Sunday, January 24, 2010

Kitsch Cake 101: Black Velvet Cake!

I went grocery shopping several days ago and I bought what I thought was everything I needed for Red Velvet Cake. I knew I had a 4 color box of food coloring in my pantry. What I didn't know until I was too far into making the cake today was that the red was EMPTY.
Actually, it wasn't so much empty as it was dehydrated. It was unusable. I tried to think of what to do next. My creative juices flowing, I mentally blended the remaining colors in my head, trying every conceivable combination of green, yellow and blue. It wasn't pretty. Blue Velvet Cake? Hmmm...maybe good for Elvis Presley's birthday next year, but not so much what I wanted to make. Yellow? Well, that just looks like really bright basic yellow cake! Green? Let's NOT go there. First thought: Moldy Cake. Green beer on March 17th is as far as I'll go with that color. There was only one other color I happened to have, and is was Black.
I kind of smiled when I thought "Black Velvet Cake". It reminded me of all things kitschy, but mainly it was my cake tribute to the ubiquitous black velvet painting. I love black velvet paintings. They're so awful, you have to love them out of feeling sorry for how horrid they are.
So black it would be. I started to wish I did have red food coloring. The next time I do, I want to make a three layer cake with alternating layers of black and red cake. Very race car...very euro...very "Top Gear", which incidentally was the show I've been listening to in the background all day. By the way that's a show about fast cars, not something you'd associate with cake, but somehow my weird thought process connected the two in what I imagined was a very exciting way.
Now anytime you work with food coloring, you have to be careful. I wasn't as careful as I should've been and I ended up with black fingertips, a black tongue (I admit it, I'm a bowl-licker! I think I've admitted that in previous blogs...) and if you aren't cautious, black drops on your counter or floor. (I had both). So before you even think about it, either put down a drop cloth or really plan to take your time and do not get distracted! Also, don't have plans to go out anytime before your tongue has time to return to its normal color.
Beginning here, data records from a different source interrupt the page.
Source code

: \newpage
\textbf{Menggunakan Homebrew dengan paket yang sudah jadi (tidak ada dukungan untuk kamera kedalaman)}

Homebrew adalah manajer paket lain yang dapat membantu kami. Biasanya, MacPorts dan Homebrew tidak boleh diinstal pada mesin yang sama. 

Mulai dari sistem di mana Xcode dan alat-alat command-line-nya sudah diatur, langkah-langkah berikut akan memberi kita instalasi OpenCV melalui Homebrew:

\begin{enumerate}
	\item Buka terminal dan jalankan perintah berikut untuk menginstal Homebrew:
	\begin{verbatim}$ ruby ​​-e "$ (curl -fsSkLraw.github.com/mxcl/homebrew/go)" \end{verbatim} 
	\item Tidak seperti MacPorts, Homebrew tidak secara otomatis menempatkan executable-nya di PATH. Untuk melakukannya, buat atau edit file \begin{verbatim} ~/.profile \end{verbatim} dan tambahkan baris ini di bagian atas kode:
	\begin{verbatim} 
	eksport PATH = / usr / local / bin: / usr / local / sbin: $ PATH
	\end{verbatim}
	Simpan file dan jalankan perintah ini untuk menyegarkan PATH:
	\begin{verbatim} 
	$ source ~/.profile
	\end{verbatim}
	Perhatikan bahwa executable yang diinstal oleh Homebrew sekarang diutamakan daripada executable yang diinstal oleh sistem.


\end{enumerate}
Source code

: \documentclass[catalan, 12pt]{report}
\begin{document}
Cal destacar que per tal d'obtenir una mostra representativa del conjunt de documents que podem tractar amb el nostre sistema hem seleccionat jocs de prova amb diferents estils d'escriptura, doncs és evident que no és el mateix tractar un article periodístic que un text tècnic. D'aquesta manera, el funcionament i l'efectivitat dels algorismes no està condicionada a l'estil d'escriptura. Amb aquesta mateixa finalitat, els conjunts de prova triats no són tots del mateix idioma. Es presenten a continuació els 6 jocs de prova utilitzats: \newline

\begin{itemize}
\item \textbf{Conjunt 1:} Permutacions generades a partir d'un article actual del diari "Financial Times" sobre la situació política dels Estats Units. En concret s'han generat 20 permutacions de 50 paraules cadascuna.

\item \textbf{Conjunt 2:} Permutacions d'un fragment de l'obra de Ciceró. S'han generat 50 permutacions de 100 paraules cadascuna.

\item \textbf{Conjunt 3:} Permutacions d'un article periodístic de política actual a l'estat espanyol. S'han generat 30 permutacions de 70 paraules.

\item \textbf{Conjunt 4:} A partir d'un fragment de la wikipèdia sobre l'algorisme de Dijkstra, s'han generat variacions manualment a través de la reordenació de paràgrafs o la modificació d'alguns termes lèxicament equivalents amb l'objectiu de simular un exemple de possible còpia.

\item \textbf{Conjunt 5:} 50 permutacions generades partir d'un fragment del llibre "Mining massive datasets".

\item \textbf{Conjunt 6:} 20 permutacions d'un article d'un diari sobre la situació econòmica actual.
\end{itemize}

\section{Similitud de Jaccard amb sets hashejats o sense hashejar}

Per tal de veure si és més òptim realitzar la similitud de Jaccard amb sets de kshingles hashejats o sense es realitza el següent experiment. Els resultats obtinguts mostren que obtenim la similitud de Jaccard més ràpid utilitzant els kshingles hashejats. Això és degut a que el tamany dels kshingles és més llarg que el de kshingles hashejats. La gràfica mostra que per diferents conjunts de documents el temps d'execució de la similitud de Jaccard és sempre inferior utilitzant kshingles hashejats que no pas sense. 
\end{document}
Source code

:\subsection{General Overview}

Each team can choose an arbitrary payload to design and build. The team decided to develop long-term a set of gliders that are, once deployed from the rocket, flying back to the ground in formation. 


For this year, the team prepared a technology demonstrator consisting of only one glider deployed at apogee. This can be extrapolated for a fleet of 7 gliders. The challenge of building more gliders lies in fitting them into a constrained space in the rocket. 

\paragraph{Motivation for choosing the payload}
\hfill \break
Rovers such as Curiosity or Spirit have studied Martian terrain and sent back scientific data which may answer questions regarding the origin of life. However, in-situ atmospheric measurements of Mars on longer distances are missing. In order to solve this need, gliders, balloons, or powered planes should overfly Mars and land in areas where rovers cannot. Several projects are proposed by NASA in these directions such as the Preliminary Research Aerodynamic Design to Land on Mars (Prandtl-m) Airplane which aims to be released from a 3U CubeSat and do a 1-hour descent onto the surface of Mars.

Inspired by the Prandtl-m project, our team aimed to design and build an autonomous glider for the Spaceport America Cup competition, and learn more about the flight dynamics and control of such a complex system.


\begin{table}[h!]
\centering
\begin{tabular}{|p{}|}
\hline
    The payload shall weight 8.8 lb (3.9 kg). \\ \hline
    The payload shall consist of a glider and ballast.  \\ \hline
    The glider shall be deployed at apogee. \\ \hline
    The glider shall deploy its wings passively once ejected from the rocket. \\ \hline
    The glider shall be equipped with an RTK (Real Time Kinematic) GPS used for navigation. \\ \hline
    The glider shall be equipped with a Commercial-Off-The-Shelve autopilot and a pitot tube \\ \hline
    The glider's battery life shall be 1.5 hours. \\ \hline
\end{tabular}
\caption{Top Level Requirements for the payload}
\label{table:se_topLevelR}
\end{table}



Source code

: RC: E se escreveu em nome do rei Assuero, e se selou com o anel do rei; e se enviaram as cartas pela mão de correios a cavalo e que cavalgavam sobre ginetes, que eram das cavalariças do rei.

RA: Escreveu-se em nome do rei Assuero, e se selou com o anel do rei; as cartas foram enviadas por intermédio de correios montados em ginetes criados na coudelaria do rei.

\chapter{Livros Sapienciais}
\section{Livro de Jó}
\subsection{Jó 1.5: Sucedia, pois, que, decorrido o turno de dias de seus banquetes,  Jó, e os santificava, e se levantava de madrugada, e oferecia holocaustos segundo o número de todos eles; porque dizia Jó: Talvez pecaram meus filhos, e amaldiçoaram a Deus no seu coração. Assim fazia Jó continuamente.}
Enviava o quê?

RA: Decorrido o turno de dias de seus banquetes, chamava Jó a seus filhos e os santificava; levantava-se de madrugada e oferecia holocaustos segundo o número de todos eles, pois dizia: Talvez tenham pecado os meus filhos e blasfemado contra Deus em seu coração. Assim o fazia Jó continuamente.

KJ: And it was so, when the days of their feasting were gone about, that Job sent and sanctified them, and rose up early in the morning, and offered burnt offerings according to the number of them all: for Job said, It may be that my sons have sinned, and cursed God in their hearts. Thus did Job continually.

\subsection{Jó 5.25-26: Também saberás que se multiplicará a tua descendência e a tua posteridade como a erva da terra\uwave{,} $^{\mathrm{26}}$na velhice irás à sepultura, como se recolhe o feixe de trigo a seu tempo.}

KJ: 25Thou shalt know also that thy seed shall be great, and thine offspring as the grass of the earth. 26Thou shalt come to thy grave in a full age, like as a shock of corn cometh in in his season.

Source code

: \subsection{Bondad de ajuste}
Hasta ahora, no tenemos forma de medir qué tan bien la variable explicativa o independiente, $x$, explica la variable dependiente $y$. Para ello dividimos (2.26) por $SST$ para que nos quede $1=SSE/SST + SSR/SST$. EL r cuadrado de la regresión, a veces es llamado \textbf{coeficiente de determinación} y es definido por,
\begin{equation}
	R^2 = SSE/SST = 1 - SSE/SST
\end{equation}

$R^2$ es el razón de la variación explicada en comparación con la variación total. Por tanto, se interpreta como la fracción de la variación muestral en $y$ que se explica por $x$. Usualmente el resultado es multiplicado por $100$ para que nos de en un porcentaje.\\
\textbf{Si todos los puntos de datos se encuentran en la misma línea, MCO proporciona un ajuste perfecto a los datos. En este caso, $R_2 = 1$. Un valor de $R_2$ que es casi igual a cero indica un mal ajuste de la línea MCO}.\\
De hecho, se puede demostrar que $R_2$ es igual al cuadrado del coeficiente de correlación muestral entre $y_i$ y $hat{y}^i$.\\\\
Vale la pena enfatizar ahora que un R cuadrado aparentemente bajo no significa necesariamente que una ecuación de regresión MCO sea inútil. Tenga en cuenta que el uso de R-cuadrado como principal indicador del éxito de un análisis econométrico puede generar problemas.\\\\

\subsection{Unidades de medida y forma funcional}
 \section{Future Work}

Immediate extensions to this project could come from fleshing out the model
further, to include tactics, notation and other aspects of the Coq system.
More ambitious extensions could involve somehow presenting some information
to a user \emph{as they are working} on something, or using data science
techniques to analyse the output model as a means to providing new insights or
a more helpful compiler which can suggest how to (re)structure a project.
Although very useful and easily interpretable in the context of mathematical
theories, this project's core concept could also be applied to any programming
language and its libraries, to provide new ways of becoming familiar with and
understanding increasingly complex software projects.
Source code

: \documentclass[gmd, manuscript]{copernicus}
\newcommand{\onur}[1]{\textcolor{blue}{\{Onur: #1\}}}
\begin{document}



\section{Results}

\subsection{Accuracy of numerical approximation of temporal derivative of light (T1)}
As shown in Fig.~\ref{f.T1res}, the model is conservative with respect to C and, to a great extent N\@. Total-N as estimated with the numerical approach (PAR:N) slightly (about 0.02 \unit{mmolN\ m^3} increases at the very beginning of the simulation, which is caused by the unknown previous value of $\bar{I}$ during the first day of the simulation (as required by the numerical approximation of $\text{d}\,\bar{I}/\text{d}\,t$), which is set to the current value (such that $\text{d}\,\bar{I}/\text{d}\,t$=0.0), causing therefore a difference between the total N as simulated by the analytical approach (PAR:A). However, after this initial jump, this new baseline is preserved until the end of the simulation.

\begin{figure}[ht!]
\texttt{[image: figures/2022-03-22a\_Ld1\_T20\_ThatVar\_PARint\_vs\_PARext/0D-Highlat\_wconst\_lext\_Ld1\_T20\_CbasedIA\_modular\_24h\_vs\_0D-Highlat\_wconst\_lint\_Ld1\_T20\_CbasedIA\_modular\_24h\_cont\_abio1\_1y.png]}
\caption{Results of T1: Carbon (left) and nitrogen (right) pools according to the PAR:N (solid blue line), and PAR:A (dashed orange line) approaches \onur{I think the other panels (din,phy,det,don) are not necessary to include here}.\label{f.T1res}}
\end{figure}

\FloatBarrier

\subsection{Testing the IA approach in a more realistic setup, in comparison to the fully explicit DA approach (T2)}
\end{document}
Here we go with the recipe then. It's from "Cakeman Raven" from the Cakeman Raven Confectionery, NYC and was on an episode of "Sara's Secrets".

Southern Red Velvet Cake

(my version: Kitschy Black Velvet Cake)

Shortening for the pans

(dry ingredients)
2 1/2 C all-purpose flour
1 1/2 C sugar
1 tsp baking soda
1 tsp fine salt
1 tsp cocoa powder

(wet ingredients)
1 1/2 C vegetable oil
1 C buttermilk at room temperature
2 large eggs, at room temperature
2 Tbsp. red food coloring (1 oz) Of course, I used black...
1 tsp. distilled white vinegar
1 tsp. vanilla extract

Cream Cheese Frosting, recipe follows
Crushed Pecans (optional, for garnish)

Preheat oven to 350 degrees F.
Lightly grease and flour three 9 by 1 and 1/2 inch round cake pans

In a large bowl, sift together the flour, sugar, baking soda, salt and cocoa powder. In another large bowl, whisk together the oil, buttermilk, eggs, food coloring, vinegar and vanilla.

Using a stand mixer (Kitchen Aid) mix the dry ingredients into the wet ingredients until just combined and a smooth batter is formed.

Divide the cake batter evenly among the prepared cake pans. Place the pans in the oven evenly spaced apart. Bake, rotating the pans halfway through the cooking, until the cake pulls away from the side of the pans and a toothpick inserted in the center of the cakes comes out clean, about 30 minutes.

Personal note: Do NOT rely on any old "cook til' golden" advice. If you use black food coloring, you won't see a change in color, but you'll notice the consistency is different once it's baked- it will look spongey. Same goes for if you make your cake the traditional red the toothpick test to be safe. Mine took just over 30 minutes, closer to 37.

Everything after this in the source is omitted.